Exercise — With all pictures omitted, return verbatim the lines from the beginning of the records below through the line containing "grid test case.".

──────── Exercise materials ────────

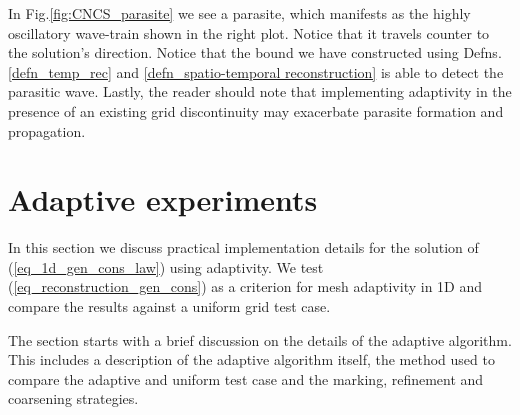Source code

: \documentclass[final]{amsart}
\numberwithin{equation}{section}
\begin{document}

In Fig.\ref{fig:CNCS_parasite} we see a parasite, which manifests as the highly oscillatory wave-train shown in the right plot.  Notice that it travels counter to the solution's direction.        Notice that the bound we have constructed using  Defns. \ref{defn_temp_rec} and \ref{defn_spatio-temporal reconstruction} is able to detect the parasitic wave.  Lastly, the reader should note that implementing adaptivity in the presence of an existing grid discontinuity may exacerbate parasite formation and propagation.


\section{Adaptive experiments}\label{sec:adaptive_implementation}
In  this section we discuss practical implementation details for the solution of (\ref{eq_1d_gen_cons_law}) using adaptivity.   We test (\ref{eq_reconstruction_gen_cons}) as a criterion for mesh adaptivity in 1D and  compare the results against a uniform grid test case. 

The section starts with a brief discussion on the details of the adaptive algorithm.  This includes a description of the adaptive algorithm itself,  the method used  to compare the adaptive and uniform test case and the  marking,  refinement and coarsening strategies.
\end{document}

────────

Answer area —
Source code

: \documentclass[final]{amsart}
\numberwithin{equation}{section}
\begin{document}

In Fig.\ref{fig:CNCS_parasite} we see a parasite, which manifests as the highly oscillatory wave-train shown in the right plot.  Notice that it travels counter to the solution's direction.        Notice that the bound we have constructed using  Defns. \ref{defn_temp_rec} and \ref{defn_spatio-temporal reconstruction} is able to detect the parasitic wave.  Lastly, the reader should note that implementing adaptivity in the presence of an existing grid discontinuity may exacerbate parasite formation and propagation.


\section{Adaptive experiments}\label{sec:adaptive_implementation}
In  this section we discuss practical implementation details for the solution of (\ref{eq_1d_gen_cons_law}) using adaptivity.   We test (\ref{eq_reconstruction_gen_cons}) as a criterion for mesh adaptivity in 1D and  compare the results against a uniform grid test case. 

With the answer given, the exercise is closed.